September 9, 2016

Editorial

St. Teresa of Calcutta: A woman for all seasons

When Pope Francis canonized St. Teresa of Calcutta on Sept. 4, he confirmed for all time her extraordinary position as a woman who was close to God.

All of us are called to be holy, to search for God, to find him and to become united with him—both here on Earth and in our heavenly home. Holiness is the quality of our union with God, the indication of our closeness to him. Holy women and men are close to God. That’s why we call them saints.

In his encyclical “Spe Salvi” (“Saved by Hope”), Pope Emeritus Benedict XVI writes: “Life is a voyage on the sea of history, often dark and stormy, a voyage in which we watch for the stars that indicate the route. The true stars of our life are the people who have lived good lives” (#49).

They are the lights of hope, the Holy Father writes, because they point us to Jesus Christ, “the true light, the sun that has risen above all the shadows of history” (#49).

Mother Teresa was a star of hope for millions—the dying destitute in the streets, the abandoned infants who were welcomed wholeheartedly, the hungry, lonely, diseased, frightened and lost souls who were treated with dignity and charity by Mother and her sisters in all corners of the globe. Mother Teresa and her Missionaries of Charity pointed to Christ in their devotion to the Eucharist, in their poverty and in their tireless efforts to serve the poorest of the poor. Their zeal was—and still is—contagious. It touched the lives of millions of people!

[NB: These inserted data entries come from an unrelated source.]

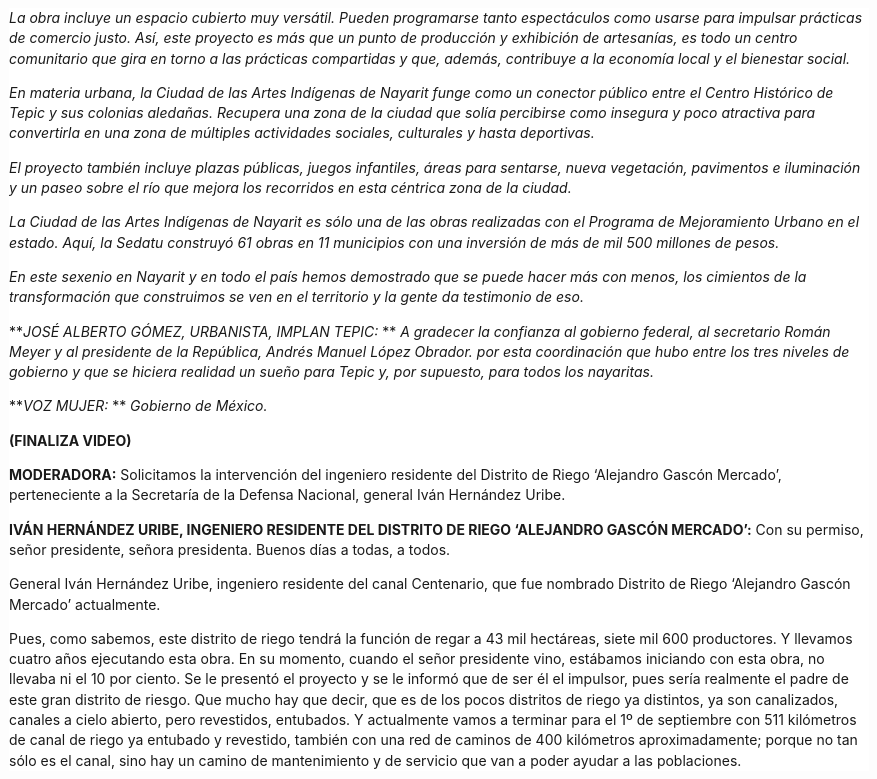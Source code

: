 _La obra incluye un espacio cubierto muy versátil. Pueden programarse tanto
espectáculos como usarse para impulsar prácticas de comercio justo. Así, este
proyecto es más que un punto de producción y exhibición de artesanías, es todo
un centro comunitario que gira en torno a las prácticas compartidas y que,
además, contribuye a la economía local y el bienestar social._

_En materia urbana, la Ciudad de las Artes Indígenas de Nayarit funge como un
conector público entre el Centro Histórico de Tepic y sus colonias aledañas.
Recupera una zona de la ciudad que solía percibirse como insegura y poco
atractiva para convertirla en una zona de múltiples actividades sociales,
culturales y hasta deportivas._

_El proyecto también incluye plazas públicas, juegos infantiles, áreas para
sentarse, nueva vegetación, pavimentos e iluminación y un paseo sobre el río
que mejora los recorridos en esta céntrica zona de la ciudad._

_La Ciudad de las Artes Indígenas de Nayarit es sólo una de las obras
realizadas con el Programa de Mejoramiento Urbano en el estado. Aquí, la
Sedatu construyó 61 obras en 11 municipios con una inversión de más de mil 500
millones de pesos._

_En este sexenio en Nayarit y en todo el país hemos demostrado que se puede
hacer más con menos, los cimientos de la transformación que construimos se ven
en el territorio y la gente da testimonio de eso._

**_JOSÉ ALBERTO GÓMEZ, URBANISTA, IMPLAN TEPIC:_ ** _A_ _gradecer la confianza
al gobierno federal, al secretario Román Meyer y al presidente de la
República, Andrés Manuel López Obrador. por esta coordinación que hubo entre
los tres niveles de gobierno y que se hiciera realidad un sueño para Tepic y,
por supuesto, para todos los nayaritas._

**_VOZ MUJER:_ ** _Gobierno de México._

**(FINALIZA VIDEO)**

**MODERADORA:** Solicitamos la intervención del ingeniero residente del
Distrito de Riego ‘Alejandro Gascón Mercado’, perteneciente a la Secretaría de
la Defensa Nacional, general Iván Hernández Uribe.

**IVÁN HERNÁNDEZ URIBE, INGENIERO RESIDENTE DEL DISTRITO DE RIEGO ‘ALEJANDRO
GASCÓN MERCADO’:** Con su permiso, señor presidente, señora presidenta. Buenos
días a todas, a todos.

General Iván Hernández Uribe, ingeniero residente del canal Centenario, que
fue nombrado Distrito de Riego ‘Alejandro Gascón Mercado’ actualmente.

Pues, como sabemos, este distrito de riego tendrá la función de regar a 43 mil
hectáreas, siete mil 600 productores. Y llevamos cuatro años ejecutando esta
obra. En su momento, cuando el señor presidente vino, estábamos iniciando con
esta obra, no llevaba ni el 10 por ciento. Se le presentó el proyecto y se le
informó que de ser él el impulsor, pues sería realmente el padre de este gran
distrito de riesgo. Que mucho hay que decir, que es de los pocos distritos de
riego ya distintos, ya son canalizados, canales a cielo abierto, pero
revestidos, entubados. Y actualmente vamos a terminar para el 1º de septiembre
con 511 kilómetros de canal de riego ya entubado y revestido, también con una
red de caminos de 400 kilómetros aproximadamente; porque no tan sólo es el
canal, sino hay un camino de mantenimiento y de servicio que van a poder
ayudar a las poblaciones.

To be holy doesn’t mean being perfect. Mother Teresa was a sinner often plagued by doubt and an overwhelming sense of her own unworthiness. She was holy, not sinless. And she struggled to discern God’s will for her and to make the right choices for herself, her community and, above all, the people she desperately wanted to serve—with Jesus, for Jesus and as Jesus.

Pope Francis’s canonization of this woman was an important moment in the life of the Church, and in the history of the world as we know it. In one of his homilies last year, the pope made a powerful observation about this simple woman: “With cynicism, the powerful might say, ‘But what did she accomplish? She spent her life helping people die.’ ” Without the eyes of faith, her witness seems foolish, but Pope Francis reminds us that Mother Teresa did not act alone. She took the place of Jesus as she helped people to die. She let them know that they were not alone either, that God loved them and was close to them in their dying moments.

Mother Teresa was a woman for all seasons. To newborns, she was hope for the future. To the poor and homeless, she was shelter and comfort. To the hungry, she was nourishment—physical and spiritual. To the dying, she was consolation and lasting peace.

As Archbishop Joseph W. Tobin has written, “All of us are called to holiness, to closeness to God, but unfortunately most of us find ourselves further away from God than we would like to be. That’s why Christ gives us the sacraments—especially the Eucharist and the sacrament of penance—to help us in our daily struggles on the way to holiness. We are all called to be close to God, but for many of us [most of us?] the journey is a long and difficult one.”

Mother Teresa would include herself among the list of those whose road to holiness was long and difficult. The world saw the fruits of her labor.

We saw the miraculous results of the ministry that she and her sisters carried out in impossible circumstances and situations. What we did not see was the pain and anguish that Mother’s search for holiness often involved as she struggled with inner loneliness and a sense of abandonment by God—even when she knew he was close by.

Saints are close to God, but Teresa of Calcutta was a powerful example of a saint who didn’t always feel close to God, who longed with all her heart to be closer to her Lord and Savior. She sought him wholeheartedly—in the Eucharist, in the faces of the poor and destitute, in the members of her community and even in the eyes of strangers in the vast world beyond her “comfort zone.”

When Pope Francis canonized St. Teresa of Calcutta, he did something beautiful for God. He took something simple and small, and he magnified it beyond all ordinary proportions. He took someone who desperately wanted to be humble, and made her great!

St. Teresa of Calcutta, pray for us!